• YOUR TASK
Where a line of the following data contains the string "results", include it in the tally. Report the total alone.

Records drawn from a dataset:
----
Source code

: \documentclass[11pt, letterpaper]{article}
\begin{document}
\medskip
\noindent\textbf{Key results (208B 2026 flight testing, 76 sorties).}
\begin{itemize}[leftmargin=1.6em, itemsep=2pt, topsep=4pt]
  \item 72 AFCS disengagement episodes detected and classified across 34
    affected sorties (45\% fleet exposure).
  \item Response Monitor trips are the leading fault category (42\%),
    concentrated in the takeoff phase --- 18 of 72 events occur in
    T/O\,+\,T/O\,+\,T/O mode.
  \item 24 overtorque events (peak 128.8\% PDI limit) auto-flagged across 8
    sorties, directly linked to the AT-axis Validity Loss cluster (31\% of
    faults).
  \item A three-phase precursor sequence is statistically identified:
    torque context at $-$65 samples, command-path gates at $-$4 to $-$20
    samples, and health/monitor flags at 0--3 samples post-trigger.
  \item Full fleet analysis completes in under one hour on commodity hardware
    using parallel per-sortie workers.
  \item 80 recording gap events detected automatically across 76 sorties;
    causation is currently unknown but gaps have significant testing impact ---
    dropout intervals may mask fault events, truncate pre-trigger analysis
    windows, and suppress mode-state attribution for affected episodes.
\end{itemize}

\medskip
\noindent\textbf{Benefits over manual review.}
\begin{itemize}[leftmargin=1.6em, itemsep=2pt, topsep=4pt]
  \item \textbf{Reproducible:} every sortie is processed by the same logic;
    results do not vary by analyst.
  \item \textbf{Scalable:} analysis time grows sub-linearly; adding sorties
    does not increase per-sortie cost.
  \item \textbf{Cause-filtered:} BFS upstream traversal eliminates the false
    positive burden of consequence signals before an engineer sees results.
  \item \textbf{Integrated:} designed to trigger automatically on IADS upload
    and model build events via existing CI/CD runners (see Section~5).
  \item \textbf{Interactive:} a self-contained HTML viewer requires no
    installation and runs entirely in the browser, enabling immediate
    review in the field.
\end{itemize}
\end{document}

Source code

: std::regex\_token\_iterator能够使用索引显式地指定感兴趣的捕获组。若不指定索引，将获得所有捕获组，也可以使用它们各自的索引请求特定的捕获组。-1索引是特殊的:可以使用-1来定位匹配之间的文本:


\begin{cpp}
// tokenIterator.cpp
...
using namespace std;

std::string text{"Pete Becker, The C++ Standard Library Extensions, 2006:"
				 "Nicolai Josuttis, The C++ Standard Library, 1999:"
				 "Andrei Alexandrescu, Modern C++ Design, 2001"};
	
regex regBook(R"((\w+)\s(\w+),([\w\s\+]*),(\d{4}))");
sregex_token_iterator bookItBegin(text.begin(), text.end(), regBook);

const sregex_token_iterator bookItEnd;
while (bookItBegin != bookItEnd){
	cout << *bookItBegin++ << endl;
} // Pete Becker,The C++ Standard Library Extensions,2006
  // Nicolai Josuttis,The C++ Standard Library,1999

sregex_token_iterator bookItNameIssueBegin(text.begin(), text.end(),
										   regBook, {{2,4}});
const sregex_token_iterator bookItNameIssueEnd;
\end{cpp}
----
• YOUR RESPONSE
3